In Charleston, hundreds joined the March for Black Lives. The group began the march in total silence as they walked to Emanuel AME Church from a nearby park, stopping outside the church to lay flowers at the makeshift memorial. Once they passed the church, the group filled Charleston’s iconic King Street, usually packed with tourists this time of year. Many carried signs of support for the victims of the Charleston shooting and the black community: “STILL WE RISE,” “Hand in Hand,” “Do the right thing,” “Black Lives Matter,” signs read. The march ended with a rally outside the historic Daughters of the Confederacy building.
Harold Washington said: One of those who attended Saturday’s meeting the church’s doors would be open to all on Sunday. “We are going to have people come by that we never have seen before and will probably never see again, and that’s Alright.” “It’s a church of the Lord – you don’t turn nobody down.” Survivors say Dylann Roof spent close to an hour attending a church service on Wednesday before opening fire. Three photos show Roof posing with a pistol. One closeup shows a gun that can be identified as a.45-caliber Glock the model of gun investigators say was used in the church shooting. Those photos were taken in April, after his 21st birthday, when his family said he purchased a.45-caliber gun.
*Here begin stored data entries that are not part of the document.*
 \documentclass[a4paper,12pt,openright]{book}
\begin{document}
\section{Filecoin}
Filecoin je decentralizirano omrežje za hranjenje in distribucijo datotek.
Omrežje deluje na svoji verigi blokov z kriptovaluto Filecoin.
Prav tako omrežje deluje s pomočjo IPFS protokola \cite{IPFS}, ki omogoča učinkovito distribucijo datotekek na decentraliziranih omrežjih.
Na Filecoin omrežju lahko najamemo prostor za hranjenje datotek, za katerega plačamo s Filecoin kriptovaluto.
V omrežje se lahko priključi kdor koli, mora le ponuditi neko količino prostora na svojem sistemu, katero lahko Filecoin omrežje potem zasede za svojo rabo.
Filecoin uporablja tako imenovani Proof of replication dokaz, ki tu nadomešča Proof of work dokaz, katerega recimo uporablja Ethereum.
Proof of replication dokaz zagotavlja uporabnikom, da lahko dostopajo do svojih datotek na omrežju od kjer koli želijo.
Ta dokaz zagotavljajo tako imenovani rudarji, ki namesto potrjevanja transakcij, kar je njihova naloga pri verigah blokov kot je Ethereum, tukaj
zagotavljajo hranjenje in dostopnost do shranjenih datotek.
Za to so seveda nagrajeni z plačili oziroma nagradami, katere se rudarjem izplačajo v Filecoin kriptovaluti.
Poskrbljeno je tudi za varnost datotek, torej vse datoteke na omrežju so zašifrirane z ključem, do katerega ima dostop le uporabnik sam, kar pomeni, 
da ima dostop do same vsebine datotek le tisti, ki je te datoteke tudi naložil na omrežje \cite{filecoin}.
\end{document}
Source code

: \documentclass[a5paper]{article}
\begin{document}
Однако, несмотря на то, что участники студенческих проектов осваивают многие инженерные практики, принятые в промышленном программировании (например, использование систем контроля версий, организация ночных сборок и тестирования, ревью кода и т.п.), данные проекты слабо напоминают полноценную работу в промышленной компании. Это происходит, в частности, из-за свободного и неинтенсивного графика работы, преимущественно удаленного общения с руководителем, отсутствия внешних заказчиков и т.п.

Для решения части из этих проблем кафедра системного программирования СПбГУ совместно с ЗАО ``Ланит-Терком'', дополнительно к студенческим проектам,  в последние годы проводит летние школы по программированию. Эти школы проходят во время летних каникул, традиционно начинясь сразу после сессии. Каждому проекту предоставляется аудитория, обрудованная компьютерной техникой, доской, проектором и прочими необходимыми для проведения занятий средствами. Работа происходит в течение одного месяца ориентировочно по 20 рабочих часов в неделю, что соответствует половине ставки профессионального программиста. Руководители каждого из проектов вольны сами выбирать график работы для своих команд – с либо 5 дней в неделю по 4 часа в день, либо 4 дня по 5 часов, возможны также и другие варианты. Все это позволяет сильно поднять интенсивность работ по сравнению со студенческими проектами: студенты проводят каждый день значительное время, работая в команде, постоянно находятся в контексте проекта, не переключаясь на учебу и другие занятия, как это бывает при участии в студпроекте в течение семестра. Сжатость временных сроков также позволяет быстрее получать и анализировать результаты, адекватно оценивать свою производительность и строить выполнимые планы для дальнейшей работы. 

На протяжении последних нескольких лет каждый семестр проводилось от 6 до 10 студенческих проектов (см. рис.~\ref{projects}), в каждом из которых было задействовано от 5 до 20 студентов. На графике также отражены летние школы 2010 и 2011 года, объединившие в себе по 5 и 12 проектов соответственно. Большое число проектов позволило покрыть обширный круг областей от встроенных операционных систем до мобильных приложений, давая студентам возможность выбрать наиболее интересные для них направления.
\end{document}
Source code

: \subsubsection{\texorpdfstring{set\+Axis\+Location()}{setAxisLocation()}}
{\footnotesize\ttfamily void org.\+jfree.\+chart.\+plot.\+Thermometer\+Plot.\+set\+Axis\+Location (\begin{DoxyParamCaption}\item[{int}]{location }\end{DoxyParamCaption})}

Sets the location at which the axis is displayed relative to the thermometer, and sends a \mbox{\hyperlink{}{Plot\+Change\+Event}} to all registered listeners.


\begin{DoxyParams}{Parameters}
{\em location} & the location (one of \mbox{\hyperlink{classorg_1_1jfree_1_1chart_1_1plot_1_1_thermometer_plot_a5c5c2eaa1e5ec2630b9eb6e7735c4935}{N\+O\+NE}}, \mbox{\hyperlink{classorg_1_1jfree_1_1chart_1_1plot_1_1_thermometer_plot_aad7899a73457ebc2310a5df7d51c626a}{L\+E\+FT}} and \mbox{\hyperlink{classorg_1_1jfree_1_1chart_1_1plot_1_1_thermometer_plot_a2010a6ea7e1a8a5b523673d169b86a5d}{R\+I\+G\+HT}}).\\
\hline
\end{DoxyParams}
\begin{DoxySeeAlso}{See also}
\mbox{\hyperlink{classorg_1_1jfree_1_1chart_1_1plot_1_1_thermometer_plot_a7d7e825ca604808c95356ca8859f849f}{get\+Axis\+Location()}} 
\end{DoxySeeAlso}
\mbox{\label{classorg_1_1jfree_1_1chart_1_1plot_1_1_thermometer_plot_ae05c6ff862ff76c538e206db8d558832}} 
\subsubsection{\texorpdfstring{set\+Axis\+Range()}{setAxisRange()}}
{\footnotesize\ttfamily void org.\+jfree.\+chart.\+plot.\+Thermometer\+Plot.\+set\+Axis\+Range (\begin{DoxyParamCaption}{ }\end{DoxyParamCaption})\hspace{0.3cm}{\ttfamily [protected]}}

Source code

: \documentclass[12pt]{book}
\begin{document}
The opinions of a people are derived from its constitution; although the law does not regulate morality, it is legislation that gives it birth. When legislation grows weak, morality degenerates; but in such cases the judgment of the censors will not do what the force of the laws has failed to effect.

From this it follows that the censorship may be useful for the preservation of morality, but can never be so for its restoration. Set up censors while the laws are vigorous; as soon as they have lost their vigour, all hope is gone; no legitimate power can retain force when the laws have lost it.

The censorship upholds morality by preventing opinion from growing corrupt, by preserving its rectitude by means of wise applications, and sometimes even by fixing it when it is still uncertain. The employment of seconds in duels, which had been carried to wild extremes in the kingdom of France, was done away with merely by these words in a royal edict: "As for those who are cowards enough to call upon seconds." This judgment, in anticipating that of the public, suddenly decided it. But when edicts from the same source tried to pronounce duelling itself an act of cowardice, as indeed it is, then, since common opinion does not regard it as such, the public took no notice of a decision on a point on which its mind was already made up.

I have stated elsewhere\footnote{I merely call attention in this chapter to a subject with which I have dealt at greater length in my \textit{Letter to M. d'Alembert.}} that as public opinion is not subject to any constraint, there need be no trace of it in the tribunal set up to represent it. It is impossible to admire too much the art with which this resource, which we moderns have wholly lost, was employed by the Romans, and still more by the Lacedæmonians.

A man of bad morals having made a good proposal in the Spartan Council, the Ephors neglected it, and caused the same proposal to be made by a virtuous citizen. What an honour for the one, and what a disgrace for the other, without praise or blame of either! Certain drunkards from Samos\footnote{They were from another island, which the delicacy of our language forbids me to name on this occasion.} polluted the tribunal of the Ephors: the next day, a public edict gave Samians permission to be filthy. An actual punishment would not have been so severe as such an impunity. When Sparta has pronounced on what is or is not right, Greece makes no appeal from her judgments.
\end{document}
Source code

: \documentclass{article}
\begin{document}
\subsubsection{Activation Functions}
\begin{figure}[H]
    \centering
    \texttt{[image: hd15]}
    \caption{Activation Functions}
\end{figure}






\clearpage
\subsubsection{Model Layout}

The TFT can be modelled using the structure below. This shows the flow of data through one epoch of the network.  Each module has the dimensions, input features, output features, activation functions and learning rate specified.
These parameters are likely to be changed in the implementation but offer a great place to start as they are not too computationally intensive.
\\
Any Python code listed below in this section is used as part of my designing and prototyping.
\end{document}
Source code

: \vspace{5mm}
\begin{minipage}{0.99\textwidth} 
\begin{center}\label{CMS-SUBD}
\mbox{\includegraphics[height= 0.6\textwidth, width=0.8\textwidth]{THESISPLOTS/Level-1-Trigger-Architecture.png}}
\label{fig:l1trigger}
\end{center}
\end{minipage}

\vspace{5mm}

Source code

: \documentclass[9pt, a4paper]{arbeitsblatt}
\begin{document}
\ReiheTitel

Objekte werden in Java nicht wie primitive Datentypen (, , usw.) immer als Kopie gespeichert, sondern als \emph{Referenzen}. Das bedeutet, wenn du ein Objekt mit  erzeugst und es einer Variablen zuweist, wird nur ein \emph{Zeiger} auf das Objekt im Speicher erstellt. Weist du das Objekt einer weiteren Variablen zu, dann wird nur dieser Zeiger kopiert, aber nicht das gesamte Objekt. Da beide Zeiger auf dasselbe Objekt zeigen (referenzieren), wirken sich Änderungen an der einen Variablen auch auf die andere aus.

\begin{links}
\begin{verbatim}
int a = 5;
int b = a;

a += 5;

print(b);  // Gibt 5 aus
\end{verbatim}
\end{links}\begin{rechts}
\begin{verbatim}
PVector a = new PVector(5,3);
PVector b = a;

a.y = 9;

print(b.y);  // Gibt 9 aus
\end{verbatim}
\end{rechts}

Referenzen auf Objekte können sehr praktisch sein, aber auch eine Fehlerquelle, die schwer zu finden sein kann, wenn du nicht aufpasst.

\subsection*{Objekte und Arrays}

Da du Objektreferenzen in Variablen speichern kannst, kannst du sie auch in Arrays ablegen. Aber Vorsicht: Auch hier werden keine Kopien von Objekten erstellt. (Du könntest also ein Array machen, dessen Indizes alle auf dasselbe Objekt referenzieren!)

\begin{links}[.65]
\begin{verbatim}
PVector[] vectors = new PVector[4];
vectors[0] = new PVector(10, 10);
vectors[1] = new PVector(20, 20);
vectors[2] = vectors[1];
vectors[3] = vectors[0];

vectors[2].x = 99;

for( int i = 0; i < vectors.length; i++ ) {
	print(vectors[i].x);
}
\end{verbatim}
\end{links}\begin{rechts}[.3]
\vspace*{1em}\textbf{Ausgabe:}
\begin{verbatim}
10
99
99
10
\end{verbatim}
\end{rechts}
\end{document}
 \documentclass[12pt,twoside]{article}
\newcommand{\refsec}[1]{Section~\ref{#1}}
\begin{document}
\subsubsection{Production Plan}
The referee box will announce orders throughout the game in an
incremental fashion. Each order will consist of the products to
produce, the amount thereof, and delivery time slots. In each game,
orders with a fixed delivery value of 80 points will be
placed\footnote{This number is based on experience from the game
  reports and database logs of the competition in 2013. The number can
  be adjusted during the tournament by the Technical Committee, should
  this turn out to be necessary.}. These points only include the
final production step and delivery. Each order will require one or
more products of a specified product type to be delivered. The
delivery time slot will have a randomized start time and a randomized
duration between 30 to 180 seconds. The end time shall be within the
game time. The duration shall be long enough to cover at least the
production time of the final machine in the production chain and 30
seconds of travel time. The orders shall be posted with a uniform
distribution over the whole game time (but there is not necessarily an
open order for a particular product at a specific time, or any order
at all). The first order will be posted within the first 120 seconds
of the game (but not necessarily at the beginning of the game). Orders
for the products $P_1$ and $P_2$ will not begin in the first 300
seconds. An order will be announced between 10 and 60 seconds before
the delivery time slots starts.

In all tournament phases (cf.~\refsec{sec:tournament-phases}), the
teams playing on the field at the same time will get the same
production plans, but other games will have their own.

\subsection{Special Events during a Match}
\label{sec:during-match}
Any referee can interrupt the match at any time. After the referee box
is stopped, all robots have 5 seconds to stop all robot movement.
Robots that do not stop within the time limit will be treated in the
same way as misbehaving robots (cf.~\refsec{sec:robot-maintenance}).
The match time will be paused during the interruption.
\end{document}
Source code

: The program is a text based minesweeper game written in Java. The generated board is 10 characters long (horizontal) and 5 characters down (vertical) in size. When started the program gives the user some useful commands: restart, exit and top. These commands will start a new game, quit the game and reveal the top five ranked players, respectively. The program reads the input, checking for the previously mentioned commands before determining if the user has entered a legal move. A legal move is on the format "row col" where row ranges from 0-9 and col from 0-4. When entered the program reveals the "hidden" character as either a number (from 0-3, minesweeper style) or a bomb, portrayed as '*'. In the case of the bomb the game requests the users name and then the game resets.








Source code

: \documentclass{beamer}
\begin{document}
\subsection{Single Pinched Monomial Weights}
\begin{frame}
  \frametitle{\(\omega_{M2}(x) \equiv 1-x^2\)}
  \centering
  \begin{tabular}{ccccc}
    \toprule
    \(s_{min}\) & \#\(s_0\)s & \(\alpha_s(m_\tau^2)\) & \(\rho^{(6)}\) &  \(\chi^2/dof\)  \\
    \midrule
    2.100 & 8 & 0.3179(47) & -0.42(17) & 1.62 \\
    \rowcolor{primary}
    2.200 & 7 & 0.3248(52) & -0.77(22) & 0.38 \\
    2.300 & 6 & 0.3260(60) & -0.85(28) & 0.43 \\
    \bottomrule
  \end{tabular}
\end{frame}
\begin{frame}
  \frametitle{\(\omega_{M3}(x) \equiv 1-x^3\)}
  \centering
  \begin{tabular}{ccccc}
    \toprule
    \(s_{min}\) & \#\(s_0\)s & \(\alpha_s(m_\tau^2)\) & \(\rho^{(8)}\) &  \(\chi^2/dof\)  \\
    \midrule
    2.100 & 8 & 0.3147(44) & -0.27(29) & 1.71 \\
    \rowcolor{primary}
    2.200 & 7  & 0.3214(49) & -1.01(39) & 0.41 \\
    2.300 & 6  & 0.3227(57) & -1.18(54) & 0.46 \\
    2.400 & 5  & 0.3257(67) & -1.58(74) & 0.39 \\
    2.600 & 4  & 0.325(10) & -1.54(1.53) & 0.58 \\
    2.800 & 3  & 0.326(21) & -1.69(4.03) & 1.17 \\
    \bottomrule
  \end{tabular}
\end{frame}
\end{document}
The author says Charleston was selected for the attack because of its history of slavery and its large black population. Internet records suggest the website’s domain was registered in February but it is unclear who was behind it. A law enforcement official, quoted by AP, said the FBI was looking into the website. Data from the images show many of them were taken in April and May this year. Roof may be adjudicated by federal authorities if it’s ascertained he committed a hate crime. The Justice Department said “it is looking at this crime from all angles, including as a hate crime and as an act of domestic terrorism.”
Funeral plans for Pinckney, who was a state senator, were announced Saturday. Pinckney’s casket will be at the State House rotunda lobby from 1-5 p.m. Wednesday. Public views will be also held on Thursday at St. John AMC Church in Ridge-land and Emanuel AME Church.